QX56 is a infinit dear Same thing as the armada but the fancy one kinda like lexus vs. toyota LOL


----------



## Harry Keely (Aug 26, 2009)

Ashley Campbell said:


> I didn't know the Armada or Sequoia came in 3rd row seating- and no clue what a qx56 is. An Escalade is out of the question, just can't afford the price tag.
> 
> Crate sizes are #500/XL - could probably work out with one dog in a smaller crate since she's not that big.


Yup both dude matter of fact since 2007 the armada SE and LE are both standard third row seating that fold flush to the ground. Actually its pretty sweet I have one that we use once in awhile I have of course the drive and passenger, back seat completely up as well.

Best part is I can put a full size 500 in the back hatch with a seat up next to it giving 7 spots with seat belts and a dog crate do to the 70 - 30 split on the third row.


----------



## Harry Keely (Aug 26, 2009)

I will actually take a pic for ya, I throw in one of the plastic 500's we got here with 7 seats working and a few other shots of it, its nice and roomy but the mother f**ker loves to eat the hell out of gas. But sometimes you got to trade one for the other to have what your really want and need, to us its well worth the trade off, plus its a dam foreign car so they last forever. We rarely use it I think I have maybe put 1000 miles on it in a three month period. But its a handy SUV like the tahoe or suburban / yukon


----------



## Ashley Campbell (Jun 21, 2009)

Cool, that'd be appreciated! That's been my biggest issue is trying to judge just how much room there is with the seats up - granted, it's not an all the time thing to have the dog in the car, but I don't want to play Tetris trying to make everyone fit with crates.


----------



## Harry Keely (Aug 26, 2009)

Ashley Campbell said:


> Cool, that'd be appreciated!
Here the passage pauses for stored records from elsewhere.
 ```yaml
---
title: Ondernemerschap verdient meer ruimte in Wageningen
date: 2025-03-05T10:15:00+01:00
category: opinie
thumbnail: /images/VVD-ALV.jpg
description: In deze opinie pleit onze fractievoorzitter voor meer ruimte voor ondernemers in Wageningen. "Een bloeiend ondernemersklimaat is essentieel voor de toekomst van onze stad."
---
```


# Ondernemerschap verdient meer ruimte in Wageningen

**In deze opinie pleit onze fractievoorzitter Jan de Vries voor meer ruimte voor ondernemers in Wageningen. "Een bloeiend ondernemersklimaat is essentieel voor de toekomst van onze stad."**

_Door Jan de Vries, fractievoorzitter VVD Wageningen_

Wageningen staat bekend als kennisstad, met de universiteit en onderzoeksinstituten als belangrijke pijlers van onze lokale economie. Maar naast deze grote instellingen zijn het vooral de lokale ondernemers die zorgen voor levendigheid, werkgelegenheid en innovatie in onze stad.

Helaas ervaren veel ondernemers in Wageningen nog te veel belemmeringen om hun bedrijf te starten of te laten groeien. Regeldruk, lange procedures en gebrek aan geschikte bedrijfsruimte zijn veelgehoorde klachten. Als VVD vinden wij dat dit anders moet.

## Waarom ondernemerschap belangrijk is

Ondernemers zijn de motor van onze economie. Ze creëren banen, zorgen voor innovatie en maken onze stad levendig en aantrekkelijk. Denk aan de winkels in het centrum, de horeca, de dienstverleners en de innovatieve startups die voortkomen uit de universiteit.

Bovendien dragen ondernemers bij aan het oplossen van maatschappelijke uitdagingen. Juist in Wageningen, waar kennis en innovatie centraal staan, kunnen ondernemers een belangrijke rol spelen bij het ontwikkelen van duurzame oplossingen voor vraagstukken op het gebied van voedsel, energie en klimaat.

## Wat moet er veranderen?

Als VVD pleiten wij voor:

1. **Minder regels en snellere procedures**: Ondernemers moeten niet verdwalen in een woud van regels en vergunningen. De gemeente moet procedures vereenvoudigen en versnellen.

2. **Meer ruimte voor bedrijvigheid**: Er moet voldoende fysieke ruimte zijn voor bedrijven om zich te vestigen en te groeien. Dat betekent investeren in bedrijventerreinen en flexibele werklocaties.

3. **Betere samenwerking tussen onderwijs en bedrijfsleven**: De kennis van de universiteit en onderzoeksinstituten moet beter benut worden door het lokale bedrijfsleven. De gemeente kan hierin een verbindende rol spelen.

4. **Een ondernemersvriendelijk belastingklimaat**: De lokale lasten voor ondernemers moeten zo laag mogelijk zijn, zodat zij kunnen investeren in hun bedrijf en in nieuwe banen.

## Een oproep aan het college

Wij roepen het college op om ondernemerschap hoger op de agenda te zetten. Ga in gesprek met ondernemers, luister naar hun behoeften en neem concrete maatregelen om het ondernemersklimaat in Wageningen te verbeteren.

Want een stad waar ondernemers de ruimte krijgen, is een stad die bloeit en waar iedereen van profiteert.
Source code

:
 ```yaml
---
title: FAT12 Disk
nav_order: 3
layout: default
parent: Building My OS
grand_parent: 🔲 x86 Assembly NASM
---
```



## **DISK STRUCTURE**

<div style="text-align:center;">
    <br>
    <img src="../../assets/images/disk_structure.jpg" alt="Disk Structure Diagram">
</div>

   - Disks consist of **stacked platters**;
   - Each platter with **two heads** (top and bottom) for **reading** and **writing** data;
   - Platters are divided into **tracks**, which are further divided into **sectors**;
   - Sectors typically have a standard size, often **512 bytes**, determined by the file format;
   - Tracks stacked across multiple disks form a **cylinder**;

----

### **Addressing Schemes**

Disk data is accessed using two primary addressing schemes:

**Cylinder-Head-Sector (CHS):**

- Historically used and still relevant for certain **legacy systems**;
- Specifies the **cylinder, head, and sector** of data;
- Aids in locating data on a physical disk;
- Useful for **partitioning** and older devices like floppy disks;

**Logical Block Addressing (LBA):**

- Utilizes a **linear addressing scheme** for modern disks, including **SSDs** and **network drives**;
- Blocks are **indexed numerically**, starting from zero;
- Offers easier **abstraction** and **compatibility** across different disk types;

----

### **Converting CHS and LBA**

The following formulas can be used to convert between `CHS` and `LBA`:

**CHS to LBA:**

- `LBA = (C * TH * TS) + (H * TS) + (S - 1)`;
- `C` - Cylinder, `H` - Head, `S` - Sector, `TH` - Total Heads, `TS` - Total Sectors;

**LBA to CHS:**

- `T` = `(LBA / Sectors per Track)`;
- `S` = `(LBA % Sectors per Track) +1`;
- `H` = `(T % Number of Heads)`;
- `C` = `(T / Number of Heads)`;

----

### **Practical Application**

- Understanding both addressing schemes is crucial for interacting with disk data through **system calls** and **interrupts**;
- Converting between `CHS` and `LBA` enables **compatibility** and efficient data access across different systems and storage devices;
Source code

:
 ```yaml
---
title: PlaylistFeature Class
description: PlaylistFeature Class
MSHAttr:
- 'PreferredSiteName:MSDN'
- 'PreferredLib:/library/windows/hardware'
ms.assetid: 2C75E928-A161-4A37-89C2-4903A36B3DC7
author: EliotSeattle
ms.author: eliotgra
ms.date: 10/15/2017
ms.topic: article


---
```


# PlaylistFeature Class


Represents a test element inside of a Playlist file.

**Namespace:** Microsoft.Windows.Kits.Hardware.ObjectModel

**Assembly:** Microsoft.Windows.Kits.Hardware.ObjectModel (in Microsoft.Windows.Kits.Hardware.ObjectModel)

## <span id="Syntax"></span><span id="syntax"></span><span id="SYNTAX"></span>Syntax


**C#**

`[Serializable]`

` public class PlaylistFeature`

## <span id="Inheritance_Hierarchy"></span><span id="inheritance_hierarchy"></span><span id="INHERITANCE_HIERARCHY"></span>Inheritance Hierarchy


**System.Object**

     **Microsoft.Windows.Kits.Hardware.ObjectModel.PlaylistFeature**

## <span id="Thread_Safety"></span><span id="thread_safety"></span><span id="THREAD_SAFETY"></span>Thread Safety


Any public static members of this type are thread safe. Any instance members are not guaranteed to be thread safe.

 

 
That's been my biggest issue is trying to judge just how much room there is with the seats up - granted, it's not an all the time thing to have the dog in the car, but I don't want to play Tetris trying to make everyone fit with crates.


Gotcha will get er done for ya sometime today if I get a chance to OK


----------



## Charlotte Hince (Oct 7, 2010)

Harry Keely said:


> QX56 is a infinit dear Same thing as the armada but the fancy one kinda like lexus vs. toyota LOL


I'll wipe the egg off my face and go back to lurking.


----------



## Ashley Campbell (Jun 21, 2009)

LOL, aww come on, I didn't know what it was either...*mumbles something about foreign cars and their fancy names*

I will agree that most foreign cars outlast the American made ones  how disappointing too, I'd buy American cars any day of the week if they were more reliable...ahh who am I kidding, I have a Ford sitting in the driveway and a Dodge at my moms.


----------



## Tracy Davis-Sullivan (May 10, 2010)

My friend with the Tranist can put 2 400-size crates, 1 450 and a 300 in the back. Then you can put another 400 and a 300 on the side facing the side door and leave the other half for gear and flyball equipment. 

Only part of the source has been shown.